LISTED ENTRIES:
-------------------------
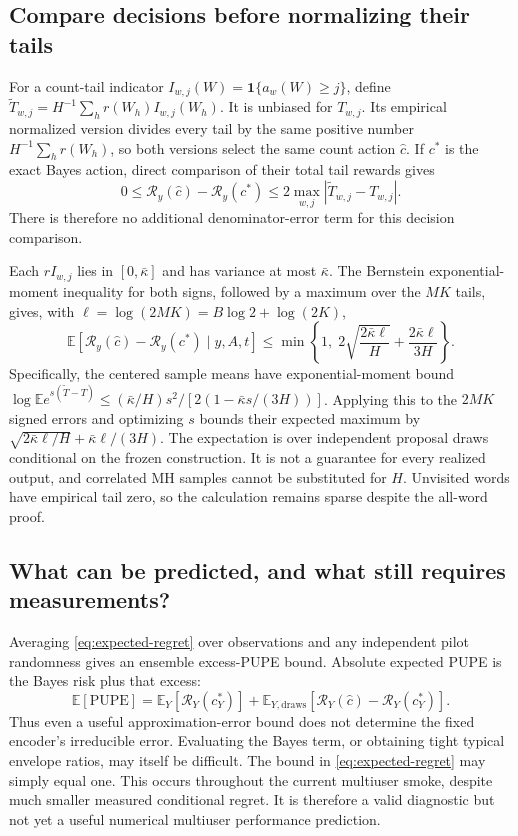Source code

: \documentclass[10pt,a4paper]{article}
\newcommand{\E}{\mathbb E}
\newcommand{\ind}{\mathbf 1}
\newcommand{\risk}{\mathcal R}
\begin{document}
\subsection{Compare decisions before normalizing their tails}
For a count-tail indicator $I_{w,j}(W)=\ind\{a_w(W)\geq j\}$, define
$\widetilde T_{w,j}=H^{-1}\sum_h r(W_h)I_{w,j}(W_h)$.
It is unbiased for $T_{w,j}$. Its empirical normalized version divides every tail by the same
positive number $H^{-1}\sum_h r(W_h)$, so both versions select the same count action $\widehat c$.
If $c^*$ is the exact Bayes action, direct comparison of their total tail rewards gives
\[
 0\leq \risk_y(\widehat c)-\risk_y(c^*)
 \leq 2\max_{w,j}|\widetilde T_{w,j}-T_{w,j}|.
\]
There is therefore no additional denominator-error term for this decision comparison.

Each $rI_{w,j}$ lies in $[0,\bar\kappa]$ and has variance at most $\bar\kappa$.
The Bernstein exponential-moment inequality for both signs, followed by a maximum over the $MK$ tails,
gives, with $\ell=\log(2MK)=B\log2+\log(2K)$,
\begin{equation}
 \boxed{\quad
 \E\!\left[\risk_y(\widehat c)-\risk_y(c^*)\mid y,A,t\right]
 \leq \min\left\{1,\;
 2\sqrt{\frac{2\bar\kappa\ell}{H}}+\frac{2\bar\kappa\ell}{3H}\right\}.
 \quad}
 \label{eq:expected-regret}
\end{equation}
Specifically, the centered sample means have exponential-moment bound
$\log\E e^{s(\widetilde T-T)}
\leq (\bar\kappa/H)s^2/[2(1-\bar\kappa s/(3H))]$.
Applying this to the $2MK$ signed errors and optimizing $s$ bounds their expected maximum by
$\sqrt{2\bar\kappa\ell/H}+\bar\kappa\ell/(3H)$.
The expectation is over independent proposal draws conditional on the frozen construction.
It is not a guarantee for every realized output, and correlated MH samples cannot be substituted for $H$.
Unvisited words have empirical tail zero, so the calculation remains sparse despite the all-word proof.

\subsection{What can be predicted, and what still requires measurements?}
Averaging \eqref{eq:expected-regret} over observations and any independent pilot randomness gives an
ensemble excess-PUPE bound. Absolute expected PUPE is the Bayes risk plus that excess:
\[
 \E[\mathrm{PUPE}]=\E_Y[\risk_Y(c_Y^*)]
                  +\E_{Y,\mathrm{draws}}[\risk_Y(\widehat c)-\risk_Y(c_Y^*)].
\]
Thus even a useful approximation-error bound does not determine the fixed encoder's irreducible error.
Evaluating the Bayes term, or obtaining tight typical envelope ratios, may itself be difficult.
The bound in \eqref{eq:expected-regret} may simply equal one.
This occurs throughout the current multiuser smoke, despite much smaller measured conditional regret.
It is therefore a valid diagnostic but not yet a useful numerical multiuser performance prediction.
\end{document}
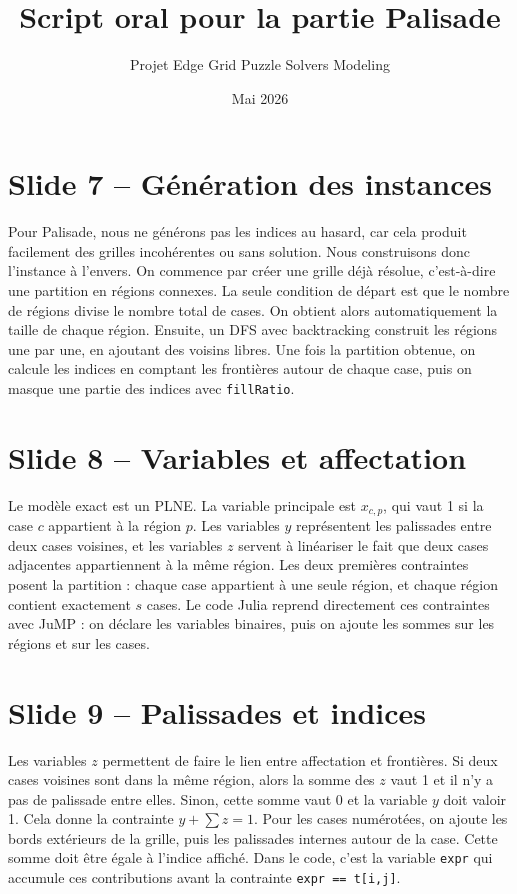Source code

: \documentclass[11pt,a4paper]{article}
\title{Script oral pour la partie Palisade}
\author{Projet Edge Grid Puzzle Solvers Modeling}
\date{Mai 2026}
\begin{document}
\maketitle

\section*{Slide 7 -- Génération des instances}

Pour Palisade, nous ne générons pas les indices au hasard, car cela produit facilement des grilles incohérentes ou sans solution. Nous construisons donc l'instance à l'envers. On commence par créer une grille déjà résolue, c'est-à-dire une partition en régions connexes. La seule condition de départ est que le nombre de régions divise le nombre total de cases. On obtient alors automatiquement la taille de chaque région. Ensuite, un DFS avec backtracking construit les régions une par une, en ajoutant des voisins libres. Une fois la partition obtenue, on calcule les indices en comptant les frontières autour de chaque case, puis on masque une partie des indices avec \texttt{fillRatio}.

\section*{Slide 8 -- Variables et affectation}

Le modèle exact est un PLNE. La variable principale est \(x_{c,p}\), qui vaut 1 si la case \(c\) appartient à la région \(p\). Les variables \(y\) représentent les palissades entre deux cases voisines, et les variables \(z\) servent à linéariser le fait que deux cases adjacentes appartiennent à la même région. Les deux premières contraintes posent la partition : chaque case appartient à une seule région, et chaque région contient exactement \(s\) cases. Le code Julia reprend directement ces contraintes avec JuMP : on déclare les variables binaires, puis on ajoute les sommes sur les régions et sur les cases.

\section*{Slide 9 -- Palissades et indices}

Les variables \(z\) permettent de faire le lien entre affectation et frontières. Si deux cases voisines sont dans la même région, alors la somme des \(z\) vaut 1 et il n'y a pas de palissade entre elles. Sinon, cette somme vaut 0 et la variable \(y\) doit valoir 1. Cela donne la contrainte \(y+\sum z=1\). Pour les cases numérotées, on ajoute les bords extérieurs de la grille, puis les palissades internes autour de la case. Cette somme doit être égale à l'indice affiché. Dans le code, c'est la variable \texttt{expr} qui accumule ces contributions avant la contrainte \texttt{expr == t[i,j]}.
\end{document}
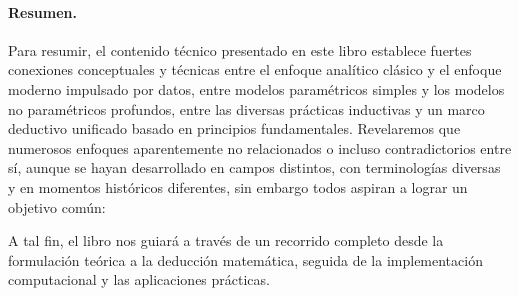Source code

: \documentclass[../../book-main.tex]{subfiles}
\begin{document}
\paragraph{Resumen.}
Para resumir, el contenido técnico presentado en este libro
establece fuertes conexiones conceptuales y técnicas entre
el enfoque analítico clásico y el enfoque moderno impulsado por
datos, entre modelos paramétricos simples y los modelos
no paramétricos profundos, entre las diversas prácticas inductivas
y un marco deductivo unificado basado en principios fundamentales.
Revelaremos que numerosos enfoques aparentemente no relacionados
o incluso contradictorios entre sí, aunque se hayan desarrollado en 
campos distintos, con terminologías diversas y en momentos históricos diferentes,
sin embargo todos aspiran a lograr un objetivo común:
\begin{quote}
\end{quote}
A tal fin, el libro nos guiará a través de un recorrido completo desde
la formulación teórica a la deducción matemática, seguida de la 
implementación computacional y las aplicaciones prácticas.
\end{document}
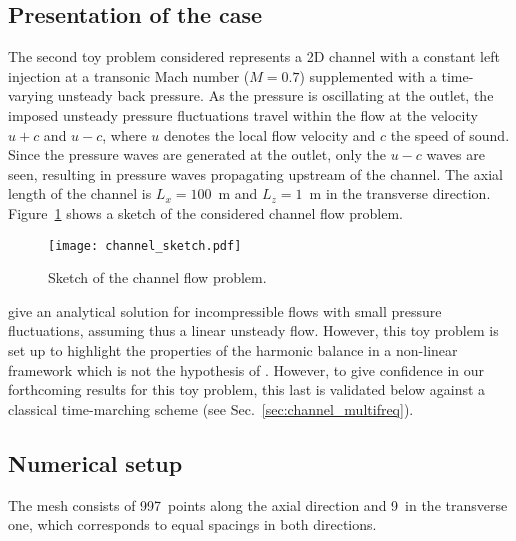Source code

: \subsection{Presentation of the case}
\label{sub:presentation_of_the_case}

The second toy problem considered represents a 2D channel 
with a constant left injection at 
a transonic Mach number ($M=0.7$)
supplemented with a time-varying unsteady back pressure.
As the pressure is oscillating at the outlet, the imposed unsteady pressure
fluctuations travel within the flow at the velocity 
$u + c$ and $u - c$, where $u$ denotes 
the local flow velocity and $c$ the speed of sound.
Since the pressure waves are generated at the outlet, only
the $u-c$ waves are seen, resulting in pressure waves propagating
upstream of the channel. The axial length of the channel is $L_x = 100$~m
and $L_z = 1$~m in the transverse direction.
Figure~\ref{fig:canal_principle} shows a sketch
of the considered channel flow problem.
\begin{figure}[htb]
  \centering
  \texttt{[image: channel\_sketch.pdf]}
  \caption{Sketch of the channel flow problem.}
  \label{fig:canal_principle}
\end{figure}

\citet{Merkle1987} give an analytical solution
for incompressible flows with small pressure fluctuations, assuming
thus a linear unsteady flow.
However, this toy problem is set up to highlight the properties
of the harmonic balance in a non-linear framework which is not
the hypothesis of \citet{Merkle1987}. However, to give confidence
in our forthcoming results for this toy problem,
this last is validated below against a classical time-marching scheme
(see Sec.~\ref{sec:channel_multifreq}).

\subsection{Numerical setup}

The mesh consists of 997~points along the axial direction and 9~in the
transverse one, which corresponds to equal spacings in both
directions. 


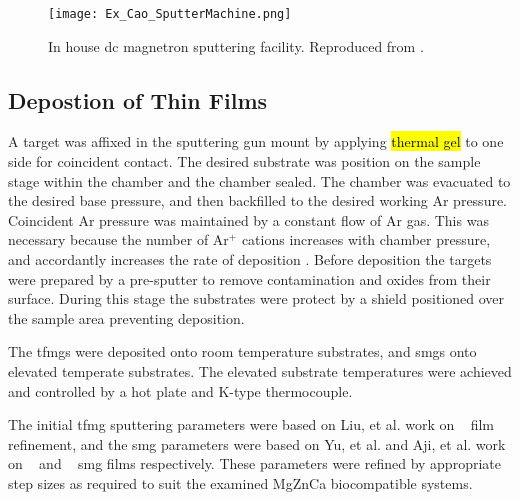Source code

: \documentclass[a4paper,12pt,oneside]{report}%
\begin{document}
\begin{figure}[htbp]
	\centering
	\texttt{[image: Ex\_Cao\_SputterMachine.png]}
	\caption[In house \acrshort{dc} magnetron sputtering facility.]{In house \acrshort{dc} magnetron sputtering facility. Reproduced from \cite{Cao2013}.}
	\label{fig:CaoSputtering}
\end{figure}

\subsection{Depostion of Thin Films}
A target was affixed in the sputtering gun mount by applying \hl{thermal gel} to one side for coincident contact. The desired substrate was position on the sample stage within the chamber and the chamber sealed. The chamber was evacuated to the desired base pressure, and then backfilled to the desired working Ar pressure. Coincident Ar pressure was maintained by a constant flow of Ar gas. This was necessary because the number of Ar$^{+}$ cations increases with chamber pressure, and accordantly increases the rate of deposition \cite{Ozeki2002}. Before deposition the targets were prepared by a pre-sputter to remove contamination and oxides from their surface. During this stage the substrates were protect by a shield positioned over the sample area preventing deposition.

The \glspl{tfmg} were deposited onto room temperature substrates, and \glspl{smg} onto elevated temperate substrates. The elevated substrate temperatures were achieved and controlled by a hot plate and K-type thermocouple.

The initial \gls{tfmg} sputtering parameters were based on Liu, et al. \cite{Liu2012} work on \ZrCuNiAl~ film refinement, and the \gls{smg} parameters were based on Yu, et al. \cite{Yu2013} and Aji, et al. \cite{Aji2013} work on \ZrCuAl~ and \ZrCuNiAl~ \gls{smg} films respectively. These parameters were refined by appropriate step sizes as required to suit the examined MgZnCa biocompatible systems. 
\end{document}
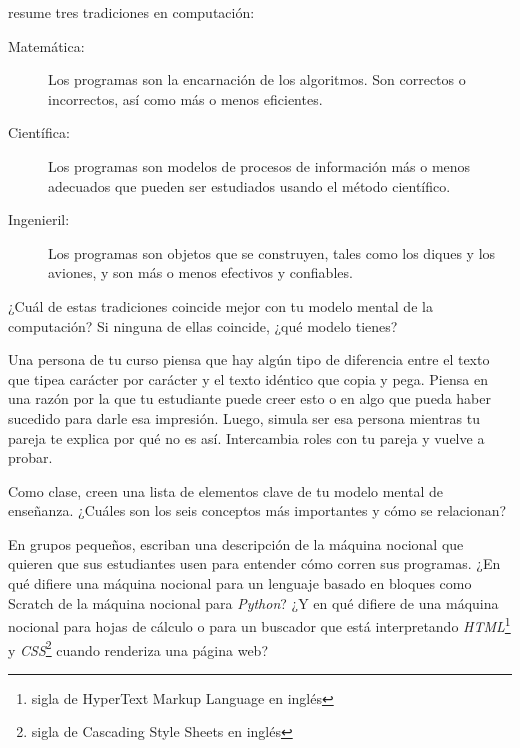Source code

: 
\cite{Tedr2008} resume tres tradiciones en computación:

\begin{description}

\item[Matemática:]
  Los programas son la encarnación de los algoritmos. 
Son correctos o incorrectos, así como más o menos eficientes. 

\item[Científica:]
Los programas son modelos de procesos de información más o menos adecuados
que pueden ser estudiados usando el método científico.

\item[Ingenieril:]
Los programas son objetos que se construyen, tales como los diques y los aviones,
y son más o menos efectivos y confiables.

\end{description}
¿Cuál de estas tradiciones coincide mejor con tu modelo mental de la computación?
Si ninguna de ellas coincide, ¿qué modelo tienes?

Una persona de tu curso piensa que hay algún tipo de diferencia entre el texto
que tipea carácter por carácter y el texto idéntico que copia y pega.
Piensa en una razón por la que tu estudiante puede creer esto
o en algo que pueda haber sucedido para darle esa impresión.
Luego, simula ser esa persona mientras tu pareja te explica por qué no es así.
Intercambia roles con tu pareja y vuelve a probar.


Como clase,
creen una lista de elementos clave de tu modelo mental de enseñanza.
¿Cuáles son los seis conceptos más importantes y cómo se relacionan?


En grupos pequeños,
escriban una descripción de la máquina nocional que quieren que sus estudiantes usen para entender cómo corren sus programas.
¿En qué difiere una máquina nocional para un lenguaje basado en bloques como Scratch de la máquina nocional para \emph{Python}?
¿Y en qué difiere de una máquina nocional para hojas de cálculo o para un buscador que está interpretando \emph{HTML}\footnote{sigla de HyperText Markup Language en inglés} y \emph{CSS}\footnote{sigla de Cascading Style Sheets en inglés} cuando renderiza una página web?

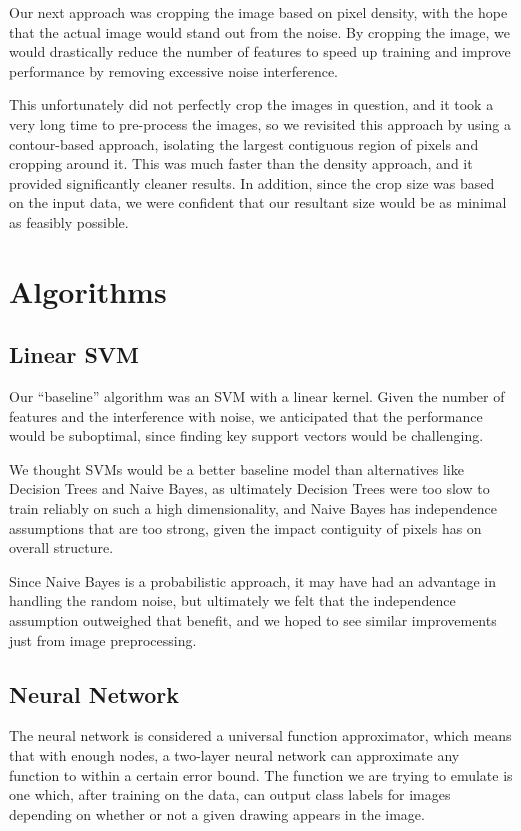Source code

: \documentclass[conference]{IEEEtran}
\begin{document}
Our next approach was cropping the image based on pixel density, with the hope that the actual image would stand out from the noise. By cropping the image, we would drastically reduce the number of features to speed up training and improve performance by removing excessive noise interference.

This unfortunately did not perfectly crop the images in question, and it took a very long time to pre-process the images, so we revisited this approach by using a contour-based approach, isolating the largest contiguous region of pixels and cropping around it. This was much faster than the density approach, and it provided significantly cleaner results. In addition, since the crop size was based on the input data, we were confident that our resultant size would be as minimal as feasibly possible.

\section{Algorithms}

\subsection{Linear SVM}

Our ``baseline'' algorithm was an SVM with a linear kernel. Given the number of features and the interference with noise, we anticipated that the performance would be suboptimal, since finding key support vectors would be challenging.

We thought SVMs would be a better baseline model than alternatives like Decision Trees and Naive Bayes, as ultimately Decision Trees were too slow to train reliably on such a high dimensionality, and Naive Bayes has independence assumptions that are too strong, given the impact contiguity of pixels has on overall structure. 

Since Naive Bayes is a probabilistic approach, it may have had an advantage in handling the random noise, but ultimately we felt that the independence assumption outweighed that benefit, and we hoped to see similar improvements just from image preprocessing.

\subsection{Neural Network}

The neural network is considered a universal function approximator, which means that with enough nodes, a two-layer neural network can approximate any function to within a certain error bound. The function we are trying to emulate is one which, after training on the data, can output class labels for images depending on whether or not a given drawing appears in the image.
\end{document}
-------------------------
EXERCISE PROMPT: Going back over the entries above, copy word for word every line from the one that has "Para resumir, el" on through the one that has "sin embargo todos".

YOUR SOLUTION:
Para resumir, el contenido técnico presentado en este libro
establece fuertes conexiones conceptuales y técnicas entre
el enfoque analítico clásico y el enfoque moderno impulsado por
datos, entre modelos paramétricos simples y los modelos
no paramétricos profundos, entre las diversas prácticas inductivas
y un marco deductivo unificado basado en principios fundamentales.
Revelaremos que numerosos enfoques aparentemente no relacionados
o incluso contradictorios entre sí, aunque se hayan desarrollado en 
campos distintos, con terminologías diversas y en momentos históricos diferentes,
sin embargo todos aspiran a lograr un objetivo común:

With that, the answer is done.